One of the next battles in Louisiana is already clear: a ballot measure, authored by the same legislator who introduced Act 620, that would restrict courts from ever interpreting the state constitution as protecting abortion rights. And in a clear demonstration of how anti-abortion legislation spreads from state to state, the coalition’s Bangel noted, this measure is identical to one passed in West Virginia two years ago.

“What we’re calling for is a shift in the winds here,” Bangel said. “We need to see a pro-choice access policy platform, and we need to see that everywhere. It’s not enough that Illinois, New York, Massachusetts and California are rolling back restrictive, outdated laws and enshrining access to care, because that’s just four out of 50 states. In a state like Louisiana, look at who we share borders with. If abortion becomes illegal here, people might have to travel 10 hours just to get care.”

The experience of the pandemic and the extreme measures that abortion opponents took to support their agenda is just more evidence to abortion rights advocates for the vital need to pass the Women’s Health Protection Act, a federal bill that would prohibit states from treating abortion providers differently from comparable healthcare services, stopping many TRAP laws in their tracks. The bill—modeled on the Voting Rights Act, said Rivera, in recognition of how states today are similarly refusing to uphold federally recognized constitutional rights—would give litigants a separate statutory basis to defend abortion rights in court besides the constitution or Roe v. Wade.

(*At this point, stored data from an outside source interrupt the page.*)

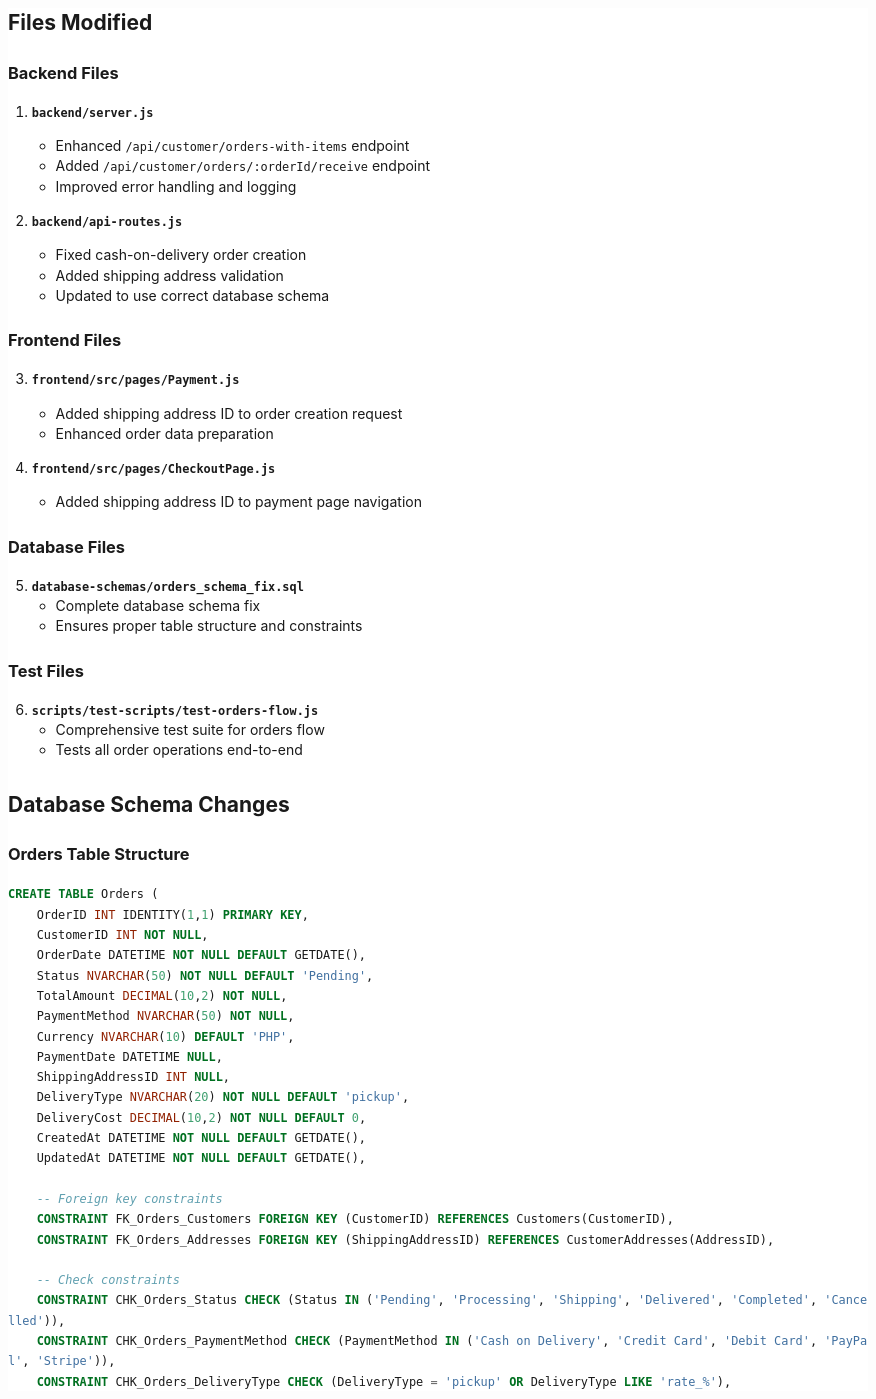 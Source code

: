 ## Files Modified

### Backend Files
1. **`backend/server.js`**
   - Enhanced `/api/customer/orders-with-items` endpoint
   - Added `/api/customer/orders/:orderId/receive` endpoint
   - Improved error handling and logging

2. **`backend/api-routes.js`**
   - Fixed cash-on-delivery order creation
   - Added shipping address validation
   - Updated to use correct database schema

### Frontend Files
3. **`frontend/src/pages/Payment.js`**
   - Added shipping address ID to order creation request
   - Enhanced order data preparation

4. **`frontend/src/pages/CheckoutPage.js`**
   - Added shipping address ID to payment page navigation

### Database Files
5. **`database-schemas/orders_schema_fix.sql`**
   - Complete database schema fix
   - Ensures proper table structure and constraints

### Test Files
6. **`scripts/test-scripts/test-orders-flow.js`**
   - Comprehensive test suite for orders flow
   - Tests all order operations end-to-end

## Database Schema Changes

### Orders Table Structure
```sql
CREATE TABLE Orders (
    OrderID INT IDENTITY(1,1) PRIMARY KEY,
    CustomerID INT NOT NULL,
    OrderDate DATETIME NOT NULL DEFAULT GETDATE(),
    Status NVARCHAR(50) NOT NULL DEFAULT 'Pending',
    TotalAmount DECIMAL(10,2) NOT NULL,
    PaymentMethod NVARCHAR(50) NOT NULL,
    Currency NVARCHAR(10) DEFAULT 'PHP',
    PaymentDate DATETIME NULL,
    ShippingAddressID INT NULL,
    DeliveryType NVARCHAR(20) NOT NULL DEFAULT 'pickup',
    DeliveryCost DECIMAL(10,2) NOT NULL DEFAULT 0,
    CreatedAt DATETIME NOT NULL DEFAULT GETDATE(),
    UpdatedAt DATETIME NOT NULL DEFAULT GETDATE(),
    
    -- Foreign key constraints
    CONSTRAINT FK_Orders_Customers FOREIGN KEY (CustomerID) REFERENCES Customers(CustomerID),
    CONSTRAINT FK_Orders_Addresses FOREIGN KEY (ShippingAddressID) REFERENCES CustomerAddresses(AddressID),
    
    -- Check constraints
    CONSTRAINT CHK_Orders_Status CHECK (Status IN ('Pending', 'Processing', 'Shipping', 'Delivered', 'Completed', 'Cancelled')),
    CONSTRAINT CHK_Orders_PaymentMethod CHECK (PaymentMethod IN ('Cash on Delivery', 'Credit Card', 'Debit Card', 'PayPal', 'Stripe')),
    CONSTRAINT CHK_Orders_DeliveryType CHECK (DeliveryType = 'pickup' OR DeliveryType LIKE 'rate_%'),
```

At present, the bill has majority backing in the House, but only 43 co-sponsors in the Senate. “We’re trying to build momentum so that, when the stars align, we’re not starting from scratch, and it could be adopted as quickly as possible,” said Rivera. “Frankly, we’re thinking about strategies that start now and that won’t bear fruit until after I retire.”

There have been bright spots, like proactive laws in Virginia to remove unnecessary restrictions on abortion providers that CRR had been fighting in court—which would have been unheard of just a few years ago. “In my 30 or so years,” said Rivera, “I have seen the legal landscape get worse, but the cultural landscape is shifting to our side, and cultural change, I think, precedes legal change.”

AJ Haynes, a patient advocate at Hope Clinic, now gives patients an information sheet compiled by Lift Louisiana listing the state politicians who have tried to shut the clinic down, and asks the patients to call them as constituents.

“I understand that it’s difficult to ask the people immediately impacted to advocate for themselves,” said Haynes, “but who else is going to do it? We need to name who is doing this, and they need to be held accountable by the constituents.”

“I’m committed to this work,” she continued. “I’m committed to celebrating bodily autonomy. I don’t know what that looks like post this decision, but I don’t think that people are going to give up. You can’t give up when your body is on the line. I’m on the line. I don’t have an option not to fight.”